First execute the command in the VS pm:

1

Then use its Htmlconvert.deserializehtml method directly to deserialize the HTML. Examples of the official website are quite clear.

usingObisoft.HSharp.Models;usingSystem;namespaceobisoft.hsharp{classExample { Public Static voidMain (string[] args) {            varNewDocument = htmlconvert.deserializehtml ($@""\"utf-8\ ""}> <meta name={"\ "Viewport\""}> <title>Example</title>Some Text<table> <tr>OneLine</tr> <tr>TwoLines</tr> <tr>threelines</tr&    Gt </table>Other Text</body>");Console.WriteLine (newdocument["HTML"]["Head"]["Meta",0]. properties["CharSet"]); Console.WriteLine (newdocument["HTML"]["Head"]["Meta",1]. properties["name"]); foreach(varLineinchnewdocument["HTML"]["Body"]["Table"]) {Console.WriteLine (Line.son); }    }}

In the above code, the HTML is deserialized, and the value of the two meta charset and name property of the HTML is printed. It then iterates through all the elements of the table and prints the contents of the element.

Output Result:

Utf-8viewportonelinetwolinesthreelines

Back to Project

I tried to deserialize a real site. Take Obisoft's homepage for example here. Their website is very complex and complex.

Here fake want to get a random value in their website. Here I get a general number on his page:

After examining their code carefully, this number appears in a span within the iteration of the 5th section tag N Heavy div. Write code:

            varWebsiteresult = htmlconvert.deserializehtml (NewUri ("http://www.obisoft.com.cn/")); Console.WriteLine (neuaaoresult["HTML"]["Body"][" Section",5]["Div"]["Div"]["Div"]["Div"]["Div"]["Div",2]["span"]. Son);

Sure enough, the program successfully output 10. The speed is still very fast.

Considering that this library is really useful and powerful enough. Prepare research and write some interfaces. It seems there are a lot of ways, and it should be possible to build HTML.

Use C # to deserialize HTML and get specific content in HTML

Related Article

Contact Us

The content source of this page is from Internet, which doesn't represent Alibaba Cloud's opinion; products and services mentioned on that page don't have any relationship with Alibaba Cloud. If the content of the page makes you feel confusing, please write us an email, we will handle the problem within 5 days after receiving your email.
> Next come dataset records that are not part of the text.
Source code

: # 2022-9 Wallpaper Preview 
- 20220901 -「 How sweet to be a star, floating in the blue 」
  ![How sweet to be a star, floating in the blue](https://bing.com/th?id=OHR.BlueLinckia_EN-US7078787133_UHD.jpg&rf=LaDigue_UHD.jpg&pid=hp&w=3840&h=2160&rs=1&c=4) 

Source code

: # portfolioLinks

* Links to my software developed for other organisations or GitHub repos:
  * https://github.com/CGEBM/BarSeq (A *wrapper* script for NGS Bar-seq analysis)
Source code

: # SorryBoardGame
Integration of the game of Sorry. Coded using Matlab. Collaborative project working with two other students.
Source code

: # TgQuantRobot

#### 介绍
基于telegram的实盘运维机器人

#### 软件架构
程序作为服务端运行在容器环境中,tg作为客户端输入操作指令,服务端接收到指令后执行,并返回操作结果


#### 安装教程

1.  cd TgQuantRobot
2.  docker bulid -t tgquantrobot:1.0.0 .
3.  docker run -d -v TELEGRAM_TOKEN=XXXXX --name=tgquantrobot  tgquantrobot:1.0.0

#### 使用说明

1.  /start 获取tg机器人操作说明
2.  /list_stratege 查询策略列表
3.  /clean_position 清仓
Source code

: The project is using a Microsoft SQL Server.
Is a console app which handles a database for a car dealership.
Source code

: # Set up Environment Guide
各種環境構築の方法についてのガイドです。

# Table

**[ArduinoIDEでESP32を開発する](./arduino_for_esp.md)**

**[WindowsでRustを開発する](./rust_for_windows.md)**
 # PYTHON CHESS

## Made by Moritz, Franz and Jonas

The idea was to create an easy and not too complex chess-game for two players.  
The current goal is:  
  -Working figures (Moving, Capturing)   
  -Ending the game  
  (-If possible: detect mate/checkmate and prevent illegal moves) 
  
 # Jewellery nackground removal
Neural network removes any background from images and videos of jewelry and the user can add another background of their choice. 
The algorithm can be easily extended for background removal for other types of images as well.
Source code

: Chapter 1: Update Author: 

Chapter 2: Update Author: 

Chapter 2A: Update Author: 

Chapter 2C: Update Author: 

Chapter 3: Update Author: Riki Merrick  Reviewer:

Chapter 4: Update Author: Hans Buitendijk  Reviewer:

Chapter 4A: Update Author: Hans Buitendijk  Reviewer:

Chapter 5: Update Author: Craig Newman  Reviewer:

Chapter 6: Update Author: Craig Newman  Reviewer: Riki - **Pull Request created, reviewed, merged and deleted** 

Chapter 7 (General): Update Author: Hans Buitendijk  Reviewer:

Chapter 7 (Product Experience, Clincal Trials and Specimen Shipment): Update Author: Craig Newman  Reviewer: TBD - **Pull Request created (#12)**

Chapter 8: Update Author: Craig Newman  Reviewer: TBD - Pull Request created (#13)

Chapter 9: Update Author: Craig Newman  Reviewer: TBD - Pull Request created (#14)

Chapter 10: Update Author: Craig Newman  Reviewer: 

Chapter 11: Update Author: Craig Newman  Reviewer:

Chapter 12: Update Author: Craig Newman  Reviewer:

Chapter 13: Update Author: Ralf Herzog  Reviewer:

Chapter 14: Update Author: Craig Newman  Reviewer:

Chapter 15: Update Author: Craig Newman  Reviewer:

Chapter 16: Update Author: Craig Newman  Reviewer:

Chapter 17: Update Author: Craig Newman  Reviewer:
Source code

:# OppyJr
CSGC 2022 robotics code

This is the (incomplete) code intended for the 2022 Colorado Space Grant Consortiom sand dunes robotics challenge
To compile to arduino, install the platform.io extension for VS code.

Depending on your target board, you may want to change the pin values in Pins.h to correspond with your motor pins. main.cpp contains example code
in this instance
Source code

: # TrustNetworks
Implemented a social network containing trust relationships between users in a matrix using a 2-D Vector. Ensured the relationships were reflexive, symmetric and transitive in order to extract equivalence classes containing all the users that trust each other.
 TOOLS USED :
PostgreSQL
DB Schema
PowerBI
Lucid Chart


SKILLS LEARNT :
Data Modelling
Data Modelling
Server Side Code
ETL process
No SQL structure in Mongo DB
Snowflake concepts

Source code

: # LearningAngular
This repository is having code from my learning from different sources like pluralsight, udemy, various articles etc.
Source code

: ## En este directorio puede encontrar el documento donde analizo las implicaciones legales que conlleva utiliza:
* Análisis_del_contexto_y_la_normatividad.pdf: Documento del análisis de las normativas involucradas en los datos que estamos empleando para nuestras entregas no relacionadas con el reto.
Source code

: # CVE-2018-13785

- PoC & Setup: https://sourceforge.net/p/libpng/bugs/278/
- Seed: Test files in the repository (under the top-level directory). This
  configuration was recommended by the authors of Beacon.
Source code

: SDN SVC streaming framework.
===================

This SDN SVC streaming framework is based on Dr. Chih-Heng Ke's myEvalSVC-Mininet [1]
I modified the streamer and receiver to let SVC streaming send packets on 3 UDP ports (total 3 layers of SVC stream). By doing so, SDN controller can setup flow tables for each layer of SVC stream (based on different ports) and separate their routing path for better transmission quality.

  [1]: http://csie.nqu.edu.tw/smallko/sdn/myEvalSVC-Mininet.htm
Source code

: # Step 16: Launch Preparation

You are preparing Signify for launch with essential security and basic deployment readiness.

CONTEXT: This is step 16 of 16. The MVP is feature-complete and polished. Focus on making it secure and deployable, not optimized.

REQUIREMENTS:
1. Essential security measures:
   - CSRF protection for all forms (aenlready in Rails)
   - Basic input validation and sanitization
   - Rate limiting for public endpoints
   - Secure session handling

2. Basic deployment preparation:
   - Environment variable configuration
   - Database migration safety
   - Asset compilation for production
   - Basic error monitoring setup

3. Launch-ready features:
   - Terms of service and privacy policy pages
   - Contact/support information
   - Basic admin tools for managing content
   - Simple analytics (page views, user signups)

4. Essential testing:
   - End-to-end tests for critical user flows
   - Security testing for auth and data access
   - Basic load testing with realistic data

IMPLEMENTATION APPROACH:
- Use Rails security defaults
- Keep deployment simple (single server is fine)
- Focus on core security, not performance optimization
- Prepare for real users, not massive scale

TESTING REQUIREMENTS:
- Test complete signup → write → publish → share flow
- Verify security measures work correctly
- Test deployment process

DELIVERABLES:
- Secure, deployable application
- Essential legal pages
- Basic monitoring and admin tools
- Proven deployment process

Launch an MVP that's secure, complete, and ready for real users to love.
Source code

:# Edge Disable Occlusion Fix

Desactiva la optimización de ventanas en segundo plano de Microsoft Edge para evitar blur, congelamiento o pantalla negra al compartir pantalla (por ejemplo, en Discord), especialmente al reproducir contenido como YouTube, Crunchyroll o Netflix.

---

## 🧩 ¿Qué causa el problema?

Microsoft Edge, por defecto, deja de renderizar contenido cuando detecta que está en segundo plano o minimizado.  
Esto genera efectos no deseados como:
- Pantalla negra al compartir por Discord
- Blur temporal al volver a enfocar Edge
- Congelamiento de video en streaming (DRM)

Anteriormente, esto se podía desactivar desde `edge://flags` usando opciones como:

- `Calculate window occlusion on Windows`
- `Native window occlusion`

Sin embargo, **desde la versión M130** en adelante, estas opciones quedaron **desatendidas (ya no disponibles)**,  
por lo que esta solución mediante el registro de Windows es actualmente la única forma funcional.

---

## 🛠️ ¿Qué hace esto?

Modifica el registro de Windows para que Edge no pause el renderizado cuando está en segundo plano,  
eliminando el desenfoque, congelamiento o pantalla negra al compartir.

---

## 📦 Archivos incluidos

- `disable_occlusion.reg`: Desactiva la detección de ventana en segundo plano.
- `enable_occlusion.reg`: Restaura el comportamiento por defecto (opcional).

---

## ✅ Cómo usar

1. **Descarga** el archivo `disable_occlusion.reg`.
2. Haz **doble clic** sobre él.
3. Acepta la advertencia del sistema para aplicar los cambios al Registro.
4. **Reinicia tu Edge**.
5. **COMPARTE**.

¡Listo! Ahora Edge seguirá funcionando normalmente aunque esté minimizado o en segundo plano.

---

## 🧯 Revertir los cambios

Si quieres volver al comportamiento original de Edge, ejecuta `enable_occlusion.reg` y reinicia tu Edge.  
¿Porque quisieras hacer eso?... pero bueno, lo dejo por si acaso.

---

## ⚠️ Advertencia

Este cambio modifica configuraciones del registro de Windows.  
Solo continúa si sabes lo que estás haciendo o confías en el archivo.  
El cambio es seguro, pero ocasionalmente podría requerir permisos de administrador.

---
If you find any instances of plagiarism from the community, please send an email to: info-contact@alibabacloud.com and provide relevant evidence. A staff member will contact you within 5 working days.

A Free Trial That Lets You Build Big!

Start building with 50+ products and up to 12 months usage for Elastic Compute Service

  • Sales Support

    1 on 1 presale consultation

  • After-Sales Support

    24/7 Technical Support 6 Free Tickets per Quarter Faster Response

  • Alibaba Cloud offers highly flexible support services tailored to meet your exact needs.